Other fitness chains, such as Orangetheory Fitness, are also working hard to engage people, he said.
Life Time opened six new centers in 2021, and executives plan 12 this year. Akradi’s vision is for Life Time facilities to more closely resemble country clubs — with spas, tennis courts and saunas — than gyms.
“You don’t have access to one location like when you join a country club,” he said. “You can can go to beach clubs across the country. You can go to play pickle ball across the country. You can play tennis across the country. You can do this everywhere and there’s no one else in our position.”
While the amenities are a selling point, it is the community aspect of the Eagan Life Time club that Kathy Gleason, 59, of Burnsville said is a major draw. She said she has met numerous friends at the fitness center where she plays pickle ball and participates in body flow classes and other workouts several times a week.
“We missed it,” Gleason said. “We missed not having our place to go and get healthy.”
The Eagan facility, which was renovated in 2018, has a monthly standard membership of $119 charge for a single adult. The club at the Southdale Center in Edina that opened in late 2019 has standard membership of $199 a month.
Life Time memberships start at $249 per month for adults at a club it opened in downtown Chicago earlier this year.

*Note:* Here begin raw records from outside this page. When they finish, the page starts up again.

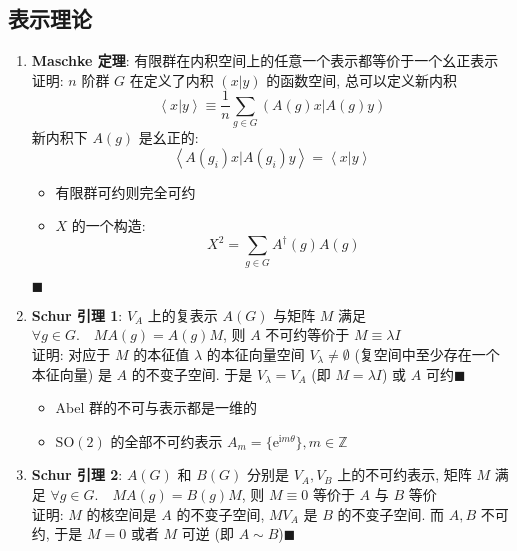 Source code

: \documentclass[12pt,a4paper]{article}%
\numberwithin{equation}{section}%
\newcommand\mi{\mathrm{i}}
\newcommand\e{\mathrm{e}}%
\newcommand\qed{$\blacksquare$}
\begin{document}
\subsection{表示理论} %
\label{sub:reps_thms}
\begin{enumerate}
	\item \textbf{Maschke 定理}: 有限群在内积空间上的任意一个表示都等价于一个幺正表示\\
	证明: $n$ 阶群 $G$ 在定义了内积 $(x|y)$ 的函数空间, 总可以定义新内积
	\begin{equation}
		\left\langle x|y\right\rangle \equiv \frac 1n\sum_{g\in G} \left(A(g)x|A(g)y\right)
	\end{equation}
	新内积下 $A(g)$ 是幺正的:
	\begin{equation}
		\left\langle A(g_i)x|A(g_i)y\right\rangle = \left\langle x|y\right\rangle
	\end{equation}
	\begin{itemize}
		\item 有限群可约则完全可约
		\item $X$ 的一个构造: 
		\begin{equation}
			X^2 = \sum_{g\in G}A^\dagger(g)A(g)
		\end{equation}
	\end{itemize}\qed
	\item \textbf{Schur 引理 1}: $V_A$ 上的复表示 $A(G)$ 与矩阵 $M$ 满足 $\forall g\in G.\quad MA(g) = A(g)M $, 则 $A$ 不可约等价于 $M\equiv \lambda I$\\
	证明: 对应于 $M$ 的本征值 $\lambda$ 的本征向量空间 $V_\lambda \neq\emptyset$ (复空间中至少存在一个本征向量) 是 $A$ 的不变子空间. 于是 $V_\lambda = V_A$ (即 $M=\lambda I$) 或 $A$ 可约\qed
	\begin{itemize}
		\item Abel 群的不可与表示都是一维的
		\item $\mbox{SO}(2)$ 的全部不可约表示 $A_m = \{\e^{\mi m\theta}\}, m\in\mathbb Z$
	\end{itemize}
	\item \textbf{Schur 引理 2}: $A(G)$ 和 $B(G)$ 分别是 $V_A, V_B$ 上的不可约表示, 矩阵 $M$ 满足 $\forall g\in G.\quad MA(g) = B(g)M$, 则 $M\equiv 0$ 等价于 $A$ 与 $B$ 等价\\
	证明: $M$ 的核空间是 $A$ 的不变子空间, $MV_A$ 是 $B$ 的不变子空间. 而 $A,B$ 不可约, 于是 $M=0$ 或者 $M$ 可逆 (即 $A\sim B$)\qed
\end{enumerate}
\end{document}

Life Time plans to continue to layer price increases to existing members.
“We have tremendous pricing power from here forward based on the fact that once you go to the direction of customer coming into you because of the experience, the price just doesn’t matter,” Akradi told analysts during the company’s latest earnings call.
Life Time stands to benefit from some impacts of the pandemic, including the closure of other fitness centers, and the need for people to get back in shape if they weren’t as active over the last two years. It may also benefit from consumers who want a one-stop shop for services.

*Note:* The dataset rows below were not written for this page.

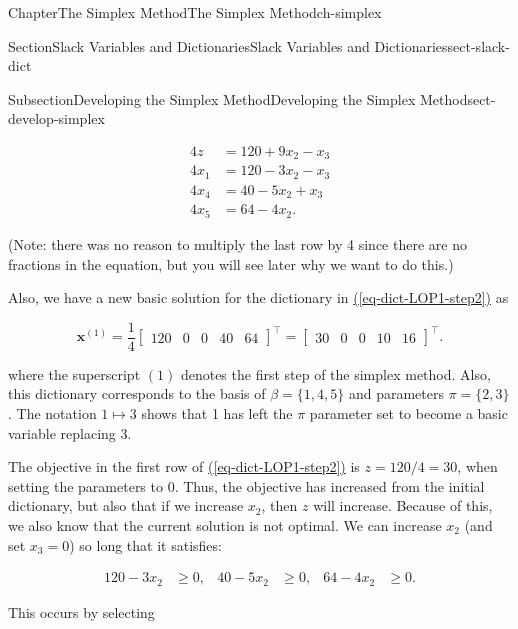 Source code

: \documentclass[oneside,10pt,]{book}
\newcommand{\xreffont}{\relax}
\numberwithin{equation}{section}
\newcommand{\amp}{&}
\begin{document}
\begin{chapterptx}{Chapter}{The Simplex Method}{}{The Simplex Method}{}{}{ch-simplex}
\begin{sectionptx}{Section}{Slack Variables and Dictionaries}{}{Slack Variables and Dictionaries}{}{}{sect-slack-dict}
\begin{subsectionptx}{Subsection}{Developing the Simplex Method}{}{Developing the Simplex Method}{}{}{sect-develop-simplex}
\par
%
\begin{equation}
\begin{aligned} 4z\amp= 120 +9x_2-x_3 \\ 4x_1\amp=120 -3x_2-x_3 \\ 4x_4\amp= 40 -5x_2+x_3 \\ 4x_5\amp= 64-4x_2.
\end{aligned}\label{eq-dict-LOP1-step2}
\end{equation}
%
\par
(Note: there was no reason to multiply the last row by 4 since there are no fractions in the equation, but you will see later why we want to do this.)%
\par
Also, we have a new basic solution for the dictionary in \hyperref[eq-dict-LOP1-step2]{({\xreffont\ref{eq-dict-LOP1-step2}})} as%
\par
%
\begin{equation*}
\boldsymbol{x}^{(1)}= \frac{1}{4}\left[\begin{array}{rr|rrr} 120 \amp 0 \amp 0 \amp 40 \amp 64 \end{array}\right]^{\intercal} =
\left[\begin{array}{rr|rrr} 30 \amp 0 \amp 0 \amp 10 \amp 16\end{array}\right]^{\intercal}.
\end{equation*}
%
\par
where the superscript \((1)\) denotes the first step of the simplex method. Also, this dictionary corresponds to the basis of \(\beta=\{1,4,5\}\) and parameters \(\pi=\{2,3\}\). The notation \(1 \mapsto 3\) shows that 1 has left the \(\pi\) parameter set to become a basic variable replacing 3.%
\par
The objective in the first row of \hyperref[eq-dict-LOP1-step2]{({\xreffont\ref{eq-dict-LOP1-step2}})} is \(z = 120/4=30\), when setting the parameters to 0. Thus, the objective has increased from the initial dictionary, but also that if we increase \(x_2\), then \(z\) will increase. Because of this, we also know that the current solution is not optimal. We can increase \(x_2\) (and set \(x_3=0\)) so long that it satisfies:%
\par
%
\begin{align*}
120-3x_2\amp\geq 0,\amp 40-5x_2\amp\geq 0,\amp64-4x_2\amp\geq 0.
\end{align*}
%
\par
This occurs by selecting%
\par
%
\begin{equation*}

\end{equation*}
\end{subsectionptx}
\end{sectionptx}
\end{chapterptx}
\end{document}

“Life Time is able to do what the independent [gyms] want to do,” said Anne Mezzenga, the co-founder of podcast Omni Talk Retail and owner of two boutique gyms in the Twin Cities called North Strong.
Life Time can provide child care, spas, cafe and other amenities in one place while smaller gyms don’t have the same resources, Mezzenga said.
But Life Time also has plenty of challenges ahead. More consumers have also embraced at-home exercising using digital tools and may not want to pay for gym memberships. And the fitness industry remains as competitive as it was before the pandemic, with plenty of cheaper alternatives than Life Time.
While COVID-19 infection rates are on the decline across the country, another variant could throw a hurdle in front of Life Time and other fitness companies.
“I think the biggest challenge is just the unknown with COVID,” Baumgartner said. “It’s been choppy quarter to quarter.”